Proposal for adding a new Glean metric type JweMetricType (e.g. ecosystem_anon_id)
Categories
(Data Platform and Tools Graveyard :: Glean Metric Types, enhancement, P1)
Tracking
(Not tracked)
People
(Reporter: klukas, Unassigned)
References
Details
Attachments
(1 file)
12 bytes,
text/plain
|
Details |
Proposal for changing an existing or adding a new Glean metric type
Who is the individual/team requesting this change?
Jeff Klukas, Data Platform Team as a representative of the cross-discipline Account Ecosystem Telemetry working group.
Is this about changing an existing metric type or creating a new one?
Creating a new metric type
Can you describe the data that needs to be recorded?
For Account Ecosystem Telemetry, we need clients to be able to send "account ecosystem" pings with various metrics. The defining feature of an account ecosystem ping is that it includes a sensitive ecosystem_anon_id
value that must be decrypted by the data pipeline and replaced with the decrypted ecosystem_user_id
value before the ping is uploaded to BigQuery.
Can you provide a raw sample of the data that needs to be recorded (this is in the abstract, and not any particular implementation details about its representation in the payload or the database)
The client receives or generates an ecosystem_anon_id value during the FxA login flow. The ecosystem_anon_id value is a JOSE JWE object in compact serialization form, consisting of several hundred characters. That value includes the value to be decrypted along with various metadata describing the public key used to encrypt, encryption type, etc. An example value with whitespace added:
eyJhbGciOiJFQ0RILUVTIiwia2lkIjoiMFZFRTdmT0txbFdHVGZrY0taRUJ2W
Wl3dkpMYTRUUGlJVGxXMGJOcDdqVSIsImVwayI6eyJrdHkiOiJFQyIsImNydi
I6IlAtMjU2IiwieCI6InY3Q1FlRWtVQjMwUGwxV0tPMUZUZ25OQlNQdlFyNlh
0UnZxT2kzSWdzNHciLCJ5IjoiNDBKVEpaQlMwOXpWNHpxb0hHZDI5NGFDeHRq
cGU5a09reGhELVctUEZsSSJ9LCJlbmMiOiJBMjU2R0NNIn0.
.
A_wzJya943vlHKFH.
yq0JhkGZiZd6UiZK6goTcEf6i4gbbBeXxvq8QV5_nC4.
Knl_sYSBrrP-aa54z6B6gA
What is the business question/use-case that requires the data to be recorded?

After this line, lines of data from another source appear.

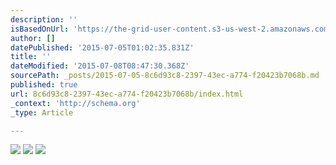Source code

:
 ```yaml
---
description: ''
isBasedOnUrl: 'https://the-grid-user-content.s3-us-west-2.amazonaws.com/a0f11780-aca0-4142-a6b8-a899e3ada441.jpg'
author: []
datePublished: '2015-07-05T01:02:35.831Z'
title: ''
dateModified: '2015-07-08T08:47:30.368Z'
sourcePath: _posts/2015-07-05-8c6d93c8-2397-43ec-a774-f20423b7068b.md
published: true
url: 8c6d93c8-2397-43ec-a774-f20423b7068b/index.html
_context: 'http://schema.org'
_type: Article

---
```

![](https://the-grid-user-content.s3-us-west-2.amazonaws.com/a0f11780-aca0-4142-a6b8-a899e3ada441.jpg)
![](https://the-grid-user-content.s3-us-west-2.amazonaws.com/6b4bce3f-26a5-4f63-bd21-c476063939bf.jpg)
![](https://the-grid-user-content.s3-us-west-2.amazonaws.com/f21a64de-6bf7-4fd8-a3a7-2fefbc190dd2.jpg)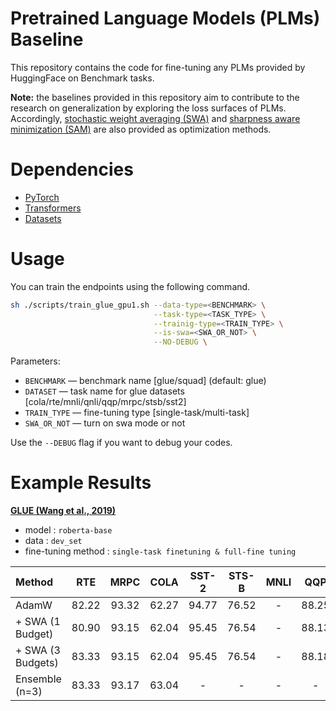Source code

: # Pretrained Language Models (PLMs) Baseline
This repository contains the code for fine-tuning any PLMs provided by HuggingFace on Benchmark tasks.

<b>Note:</b> the baselines provided in this repository aim to contribute to the research on generalization by exploring the loss surfaces of PLMs. Accordingly, [stochastic weight averaging (SWA)](https://arxiv.org/abs/1803.05407) and [sharpness aware minimization (SAM)](https://arxiv.org/abs/2010.01412) are also provided as optimization methods.

# Dependencies
* [PyTorch](http://pytorch.org/)
* [Transformers](https://huggingface.co/docs/transformers/)
* [Datasets](https://huggingface.co/docs/datasets/)

# Usage
You can train the endpoints using the following command.

```bash
sh ./scripts/train_glue_gpu1.sh --data-type=<BENCHMARK> \
                                --task-type=<TASK_TYPE> \
                                --trainig-type=<TRAIN_TYPE> \
                                --is-swa=<SWA_OR_NOT> \
                                --NO-DEBUG \
```

Parameters:

* ```BENCHMARK``` &mdash; benchmark name [glue/squad] (default: glue)
* ```DATASET``` &mdash; task name for glue datasets [cola/rte/mnli/qnli/qqp/mrpc/stsb/sst2]
* ```TRAIN_TYPE``` &mdash; fine-tuning type [single-task/multi-task]
* ```SWA_OR_NOT``` &mdash; turn on swa mode or not

Use the `--DEBUG` flag if you want to debug your codes.

# Example Results

**[GLUE (Wang et al., 2019)](https://gluebenchmark.com/)**

* model : `roberta-base`
* data  : `dev_set`
* fine-tuning method : `single-task finetuning & full-fine tuning`

| Method             | RTE    | MRPC   | COLA   | SST-2  | STS-B | MNLI | QQP   | QNLI
| :-                 | :-:    | :-:    | :-:    | :-:    | :-:   | :-:  | :-:   | :-:
| AdamW              | 82.22  | 93.32  | 62.27  | 94.77  | 76.52 |  -   | 88.25 |  -
| + SWA (1 Budget)   | 80.90  | 93.15  | 62.04  | 95.45  | 76.54 |  -   | 88.13 |  -
| + SWA (3 Budgets)  | 83.33  | 93.15  | 62.04  | 95.45  | 76.54 |  -   | 88.18 |  -
| Ensemble (n=3)     | 83.33  | 93.17  | 63.04  | -      | -     |  -   |  -    |  -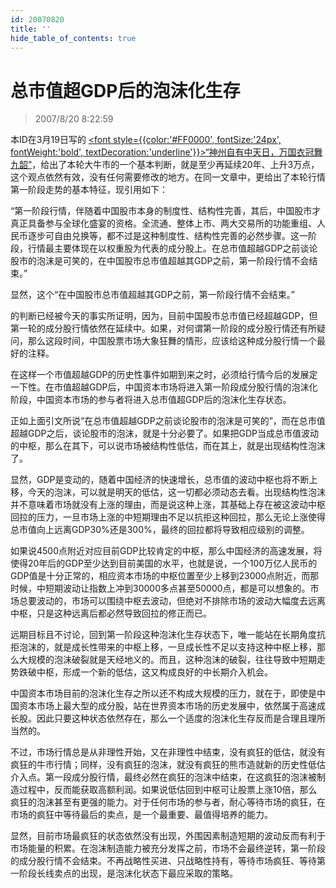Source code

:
 ```yaml
---
id: 20070820 
title: ''
hide_table_of_contents: true
---
```


# 总市值超GDP后的泡沫化生存

> 2007/8/20 8:22:59

本ID在3月19日写的 [<font style={{color:'#FF0000', fontSize:'24px', fontWeight:'bold', textDecoration:'underline'}}>“神州自有中天日，万国衣冠舞九韶”</font>](epic)，给出了本轮大牛市的一个基本判断，就是至少再延续20年、上升3万点，这个观点依然有效，没有任何需要修改的地方。在同一文章中，更给出了本轮行情第一阶段走势的基本特征，现引用如下：

 

“第一阶段行情，伴随着中国股市本身的制度性、结构性完善，其后，中国股市才真正具备参与全球化盛宴的资格。全流通、整体上市、两大交易所的功能重组、人民币逐步可自由兑换等，都不过是这种制度性、结构性完善的必然步骤。这一阶段，行情最主要体现在以权重股为代表的成分股上。在总市值超越GDP之前谈论股市的泡沫是可笑的，在中国股市总市值超越其GDP之前，第一阶段行情不会结束。”

 

显然，这个“在中国股市总市值超越其GDP之前，第一阶段行情不会结束。”

的判断已经被今天的事实所证明，因为，目前中国股市总市值已经超越GDP，但第一轮的成分股行情依然在延续中。如果，对何谓第一阶段的成分股行情还有所疑问，那么这段时间，中国股票市场大象狂舞的情形，应该给这种成分股行情一个最好的注释。

 

在这样一个市值超越GDP的历史性事件如期到来之时，必须给行情今后的发展定一下性。在市值超越GDP后，中国资本市场将进入第一阶段成分股行情的泡沫化阶段，中国资本市场的参与者将进入总市值超GDP后的泡沫化生存状态。

 

正如上面引文所说“在总市值超越GDP之前谈论股市的泡沫是可笑的”，而在总市值超越GDP之后，谈论股市的泡沫，就是十分必要了。如果把GDP当成总市值波动的中枢，那么在其下，可以说市场被结构性低估，而在其上，就是出现结构性泡沫了。

 

显然，GDP是变动的，随着中国经济的快速增长，总市值的波动中枢也将不断上移，今天的泡沫，可以就是明天的低估，这一切都必须动态去看。出现结构性泡沫并不意味着市场就没有上涨的理由，而是说这种上涨，其基础上存在被这波动中枢回拉的压力，一旦市场上涨的中短期理由不足以抗拒这种回拉，那么无论上涨使得总市值向上远离GDP30%还是300%，最终的回拉都将导致相应级别的调整。

 

如果说4500点附近对应目前GDP比较肯定的中枢，那么中国经济的高速发展，将使得20年后的GDP至少达到目前美国的水平，也就是说，一个100万亿人民币的GDP值是十分正常的，相应资本市场的中枢位置至少上移到23000点附近，而那时候，中短期波动让指数上冲到30000多点甚至50000点，都是可以想象的。市场总要波动的，市场可以围绕中枢去波动，但绝对不排除市场的波动大幅度去远离中枢，只是这种远离后都必然导致回拉的修正而已。

 

远期目标且不讨论，回到第一阶段这种泡沫化生存状态下，唯一能站在长期角度抗拒泡沫的，就是成长性带来的中枢上移，一旦成长性不足以支持这种中枢上移，那么大规模的泡沫破裂就是天经地义的。而且，这种泡沫的破裂，往往导致中短期走势跌破中枢，形成一个新的低估，这又构成良好的中长期介入机会。

 

中国资本市场目前的泡沫化生存之所以还不构成大规模的压力，就在于，即使是中国资本市场上最大型的成分股，站在世界资本市场的历史发展中，依然属于高速成长股。因此只要这种状态依然存在，那么一个适度的泡沫化生存反而是合理且理所当然的。

 

不过，市场行情总是从非理性开始，又在非理性中结束，没有疯狂的低估，就没有疯狂的牛市行情；同样，没有疯狂的泡沫，就没有疯狂的熊市造就新的历史性低估介入点。第一段成分股行情，最终必然在疯狂的泡沫中结束，在这疯狂的泡沫被制造过程中，反而能获取高额利润。如果说低估回到中枢可让股票上涨10倍，那么疯狂的泡沫甚至有更强的能力。对于任何市场的参与者，耐心等待市场的疯狂，在市场的疯狂中等待最后的卖点，是一个最重要、最值得培养的能力。

 

显然，目前市场最疯狂的状态依然没有出现，外围因素制造短期的波动反而有利于市场能量的积累。在泡沫制造能力被充分发挥之前，市场不会最终逆转，第一阶段的成分股行情不会结束。不再战略性买进、只战略性持有，等待市场疯狂、等待第一阶段长线卖点的出现，是泡沫化状态下最应采取的策略。
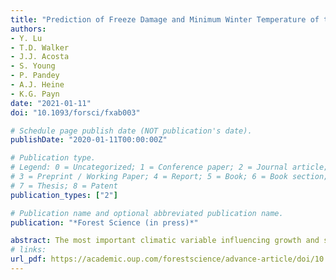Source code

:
 ```yaml
---
title: "Prediction of Freeze Damage and Minimum Winter Temperature of the Seed Source of Loblolly Pine Seedlings Using Hyperspectral Imaging"
authors: 
- Y. Lu 
- T.D. Walker
- J.J. Acosta
- S. Young
- P. Pandey
- A.J. Heine 
- K.G. Payn 
date: "2021-01-11"
doi: "10.1093/forsci/fxab003"

# Schedule page publish date (NOT publication's date).
publishDate: "2020-01-11T00:00:00Z"

# Publication type.
# Legend: 0 = Uncategorized; 1 = Conference paper; 2 = Journal article;
# 3 = Preprint / Working Paper; 4 = Report; 5 = Book; 6 = Book section;
# 7 = Thesis; 8 = Patent
publication_types: ["2"]

# Publication name and optional abbreviated publication name.
publication: "*Forest Science (in press)*"

abstract: The most important climatic variable influencing growth and survival of loblolly pine is the yearly average minimum winter temperature (MWT) at the seed source origin, and is used to guide the transfer of improved seedlots throughout the species’ distribution. This study presents a novel approach for the assessment of freeze-induced damage and prediction of MWT at seed source origin of loblolly pine seedlings using hyperspectral imaging. A population comprising 98 seedlots representing a wide range of MWT at seed source origin was subjected to an artificial freeze event. The visual assessment of freeze damage and MWT were evaluated at the family level and modeled with hyperspectral image data combined with chemometric techniques. Hyperspectral scanning of the seedlings was conducted prior to the freeze event and on four occasions periodically after the freeze. A significant relationship (R2 = 0.33; p < 0.001) between freeze damage and MWT was observed. Prediction accuracies of freeze damage and MWT based on hyperspectral data varied among seedling portions (full-length, top, middle, and bottom portion of above ground material) and scanning dates. Models based on the top portion were the most predictive of both freeze damage and MWT. The highest prediction accuracy of MWT (RPD = 2.12. R2 = 0.78) was achieved using hyperspectral data obtained prior to the freeze event. Adoption of this assessment method would greatly facilitate the characterization and deployment of well-adapted loblolly pine families across the landscape. 
# links:
url_pdf: https://academic.oup.com/forestscience/advance-article/doi/10.1093/forsci/fxab003/6208898?guestAccessKey=dde97b82-e4d0-49a0-93cb-0936c04d5a37
---
```

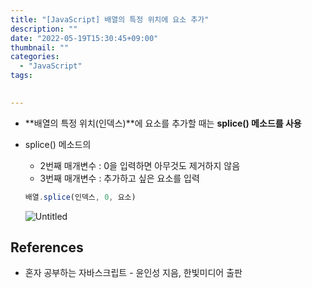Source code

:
 ```yaml
---
title: "[JavaScript] 배열의 특정 위치에 요소 추가"
description: ""
date: "2022-05-19T15:30:45+09:00"
thumbnail: ""
categories:
  - "JavaScript"
tags:
 

---
```

<!--more-->

- **배열의 특정 위치(인덱스)**에 요소를 추가할 때는 **splice() 메소드를 사용**
- splice() 메소드의
    - 2번째 매개변수 : 0을 입력하면 아무것도 제거하지 않음
    - 3번째 매개변수 : 추가하고 싶은 요소를 입력
    
    ```jsx
    배열.splice(인덱스, 0, 요소)
    ```
    
    ![Untitled](/images/lang_javascript/study/JavaScript_배열의_특정_위치에_요소_추가/Untitled.png)
    

## References

- 혼자 공부하는 자바스크립트 - 윤인성 지음, 한빛미디어 출판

The overall business case for Account Ecosystem Telemetry is nuanced. See the Product Ecosystem Metrics Proposal.
How would the data be consumed?
The ecosystem_user_id
values present in BigQuery would allow us to correlate usage of a single FxA user across multiple products without knowing who that user is. Various aggregations would be performed across products, grouping by the shared ecosystem_anon_id
values.
Why existing metric types are not enough?
There are several details here that bump up against limitations of the current Glean SDK.
First, ecosystem_anon_id
values are larger than the current limits of 100 characters for a string metrics or 50 characters for a string list metric.
Second, this value is subject to a new preprocessing step that has not previously existed in the pipeline. The client would be sending a metric with one name, and the pipeline would remove that field, decrypt it, and place a new ecosystem_user_id
field into the ping before sending it to the normal Decoder step where schema validation, etc. is performed.
What is the timeline by which the data needs to be collected?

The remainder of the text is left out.